Pertapa dan Penjahat

Pengalamannya miskin memaknai arti kebahagian. Alih-alih mengedepankan kalimat ‘semua orang berhak bahagia’, banyak orang yang justru malah tersakiti. Tak banyak hal yang ia mengerti, sedikit pula yang ia pahami. Naif diri melegitimasi sikap yang berujung kesalahan.

“Maaf kan aku,” kata Nabil berbisik dalam hati

Meski begitu, ia tak bohong ketika mengatakan hal itu. Setiap insan berhak merasakannya, pun mereka juga berhak mencaci, dua pasang manusia yang terbuai oleh dosa dan hasrat ingin saling memiliki.

“Sekali lagi, maafkan aku, karena bahagia memang tak sesederhana itu,” katanya sekali lagi.

Ia menghabiskan waktu kembali seperti dulu. Membaca banyak literasi mengenai realitas hidup yang semakin abstrak dan kerap disalahartikan (salah menurut dirinya sendiri), duduk sendiri di sudut kursi panjang kedai minuman favoritnya, sambil melihat orang-orang yang silih berganti lewat di depannya. Mencoba memahami arti arti keramaian melalui kesunyian hatinya.

Tak bisa ia menyalahkan garis takdir. Meski ia selalu bertanya ‘adakah kebahagiaan bisa ia rengkuh kembali?’ Matanya yang kosong mengintip masa lalu yang tak sengaja diputar balik dalam ingatan. Ketika mereka berdua berdansa di panggung tanpa penonton, atau bahkan di saat bermain-main di pinggir jurang kematian. Meski begitu, mereka bahagia.
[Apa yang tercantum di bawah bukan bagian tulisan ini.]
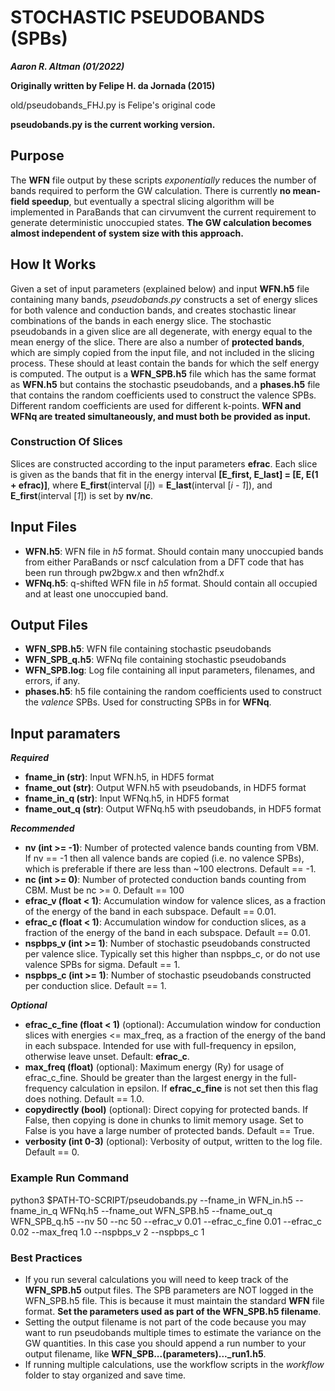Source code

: # STOCHASTIC PSEUDOBANDS (SPBs)

***Aaron R. Altman (01/2022)***

**Originally written by Felipe H. da Jornada (2015)**

old/pseudobands_FHJ.py is Felipe's original code

**pseudobands.py is the current working version.** 

## **Purpose**

The **WFN** file output by these scripts *exponentially* reduces the number of bands required to perform the GW calculation. There is currently **no mean-field speedup**, but eventually a spectral slicing algorithm will be implemented in ParaBands that can cirvumvent the current requirement to generate deterministic unoccupied states. **The GW calculation becomes almost independent of system size with this approach.**


## **How It Works**

Given a set of input parameters (explained below) and input **WFN.h5** file containing many bands, *pseudobands.py* constructs a set of energy slices for both valence and conduction bands, and creates stochastic linear combinations of the bands in each energy slice. The stochastic pseudobands in a given slice are all degenerate, with energy equal to the mean energy of the slice. There are also a number of **protected bands**, which are simply copied from the input file, and not included in the slicing process. These should at least contain the bands for which the self energy is computed. The output is a **WFN_SPB.h5** file which has the same format as **WFN.h5** but contains the stochastic pseudobands, and a **phases.h5** file that contains the random coefficients used to construct the valence SPBs. Different random coefficients are used for different k-points. **WFN and WFNq are treated simultaneously, and must both be provided as input.**

### **Construction Of Slices**
Slices are constructed according to the input parameters **efrac**. Each slice is given as the bands that fit in the energy interval 
		**[E_first, E_last] = [E, E(1 + efrac)]**, 
where 
		**E_first**(interval [*i*]) = **E_last**(interval [*i - 1*]), 
and **E_first**(interval [*1*]) is set by **nv**/**nc**.

## **Input Files**
- **WFN.h5**: WFN file in *h5* format. Should contain many unoccupied bands from either ParaBands or nscf calculation from a DFT code that has been run through pw2bgw.x and then wfn2hdf.x
- **WFNq.h5**: q-shifted WFN file in *h5* format. Should contain all occupied and at least one unoccupied band.

## **Output Files**
- **WFN_SPB.h5**: WFN file containing stochastic pseudobands
- **WFN_SPB_q.h5**: WFNq file containing stochastic pseudobands
- **WFN_SPB.log**: Log file containing all input parameters, filenames, and errors, if any.
- **phases.h5**: h5 file containing the random coefficients used to construct the *valence* SPBs. Used for constructing SPBs in for **WFNq**. 

## **Input paramaters**
***Required***
- **fname_in (str)**: Input WFN.h5, in HDF5 format
- **fname_out (str)**: Output WFN.h5 with pseudobands, in HDF5 format
- **fname_in_q (str)**: Input WFNq.h5, in HDF5 format
- **fname_out_q (str)**: Output WFNq.h5 with pseudobands, in HDF5 format

***Recommended***
- **nv (int >= -1)**: Number of protected valence bands counting from VBM. If nv == -1 then all valence bands are copied (i.e. no valence SPBs), which is preferable if there are less than ~100 electrons. Default == -1.
- **nc (int >= 0)**: Number of protected conduction bands counting from CBM. Must be nc >= 0. Default == 100
- **efrac_v (float < 1)**: Accumulation window for valence slices, as a fraction of the energy of the band in each subspace. Default == 0.01.
- **efrac_c (float < 1)**: Accumulation window for conduction slices, as a fraction of the energy of the band in each subspace. Default == 0.01.
- **nspbps_v (int >= 1)**: Number of stochastic pseudobands constructed per valence slice. Typically set this higher than nspbps_c, or do not use valence SPBs for sigma. Default == 1.
- **nspbps_c (int >= 1)**: Number of stochastic pseudobands constructed per conduction slice. Default == 1.

***Optional***
- **efrac_c_fine (float < 1)** (optional): Accumulation window for conduction slices with energies <= max_freq, as a fraction of the energy of the band in each subspace. Intended for use with full-frequency in epsilon, otherwise leave unset. Default: **efrac_c**.
- **max_freq (float)** (optional): Maximum energy (Ry) for usage of efrac_c_fine. Should be greater than the largest energy in the full-frequency calculation in epsilon. If **efrac_c_fine** is not set then this flag does nothing. Default == 1.0.
- **copydirectly (bool)** (optional): Direct copying for protected bands. If False, then copying is done in chunks to limit memory usage. Set to False is you have a large number of protected bands. Default == True.
- **verbosity (int 0-3)** (optional): Verbosity of output, written to the log file. Default == 0.


### **Example Run Command**
python3 $PATH-TO-SCRIPT/pseudobands.py --fname_in WFN_in.h5 --fname_in_q WFNq.h5 --fname_out WFN_SPB.h5 --fname_out_q WFN_SPB_q.h5 --nv 50 --nc 50 --efrac_v 0.01 --efrac_c_fine 0.01 --efrac_c 0.02 --max_freq 1.0 --nspbps_v 2 --nspbps_c 1

### **Best Practices**
- If you run several calculations you will need to keep track of the **WFN_SPB.h5** output files. The SPB parameters are NOT logged in the WFN_SPB.h5 file. This is because it must maintain the standard **WFN** file format. **Set the parameters used as part of the WFN_SPB.h5 filename**.
- Setting the output filename is not part of the code because you may want to run pseudobands multiple times to estimate the variance on the GW quantities. In this case you should append a run number to your output filename, like **WFN_SPB...(parameters)..._run1.h5**.
- If running multiple calculations, use the workflow scripts in the *workflow* folder to stay organized and save time.
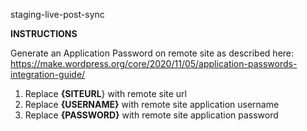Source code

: staging-live-post-sync

**INSTRUCTIONS**

Generate an Application Password on remote site as described here:
https://make.wordpress.org/core/2020/11/05/application-passwords-integration-guide/

1. Replace **{SITEURL**} with remote site url
2. Replace **{USERNAME}** with remote site application username
3. Replace **{PASSWORD}** with remote site application password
Hingga saat ia sadar telah melukai banyak orang.

Tak pula ia bisa mengutuk masa lalunya yang kelam. Ketika ia memaksakan diri merenggut apa yang bukan menjadi haknya. Seperti Adam dan Hawa, ia kini harus terjun jauh dari kenikmatan abadi dan menebus kesalahannya di dasar alam kesendirian. Menyusun anak tangga satu persatu untuk kembali ke langit tertinggi menuju kebahagiaan.

“Apa bahagia itu? Apa yang kau butuhkan? Apa yang kau cari? Dan apa yang hendak kau lakukan?” ia berdialek kepada diri sendiri.

Rahasia itu tetap diam, tak terungkap.

Di panggung itu, ia memainkan peran yang digariskannya saat ini. Menjadi pertapa yang tertunduk meratapi kesunyian. Khusyuk tak terganggu oleh pandangan orang-orang yang menatap sinis dan menilai aneh. Menunggu waktu sampai petunjuk datang dan merubahnya menjadi lebih bijak.

Sesaat ia menyamakan dirinya seperti seorang kriminal yang dipenjara dan dipaksa untuk merasakan ketidaknyamanan hidup di balik jeruji besi, sebagai hukuman atas kesalahannya. Menanti masa bebas hingga kembali menghirup udara bebas usai membayar lunas dosa-dosanya.

“Ya mungkin aku sama seperti mereka,” katanya.